All lines holding the word "that" should be located in the records and copied.
+++ Supplied entries
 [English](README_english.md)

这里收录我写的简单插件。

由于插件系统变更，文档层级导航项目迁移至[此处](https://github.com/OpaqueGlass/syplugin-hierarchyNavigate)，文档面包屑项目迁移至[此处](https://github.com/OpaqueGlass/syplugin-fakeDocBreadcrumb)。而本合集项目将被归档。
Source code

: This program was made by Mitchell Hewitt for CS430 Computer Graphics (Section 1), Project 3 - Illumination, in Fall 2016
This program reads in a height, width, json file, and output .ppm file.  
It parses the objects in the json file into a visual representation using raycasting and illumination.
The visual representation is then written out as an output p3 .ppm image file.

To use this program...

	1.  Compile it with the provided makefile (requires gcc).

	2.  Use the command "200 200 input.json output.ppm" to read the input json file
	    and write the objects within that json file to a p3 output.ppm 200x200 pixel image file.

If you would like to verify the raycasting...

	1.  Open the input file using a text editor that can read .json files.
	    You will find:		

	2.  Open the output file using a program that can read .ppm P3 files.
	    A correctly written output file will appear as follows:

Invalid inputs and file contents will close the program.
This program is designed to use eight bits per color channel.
++++++
Exercise output:
	    and write the objects within that json file to a p3 output.ppm 200x200 pixel image file.
	1.  Open the input file using a text editor that can read .json files.
	2.  Open the output file using a program that can read .ppm P3 files.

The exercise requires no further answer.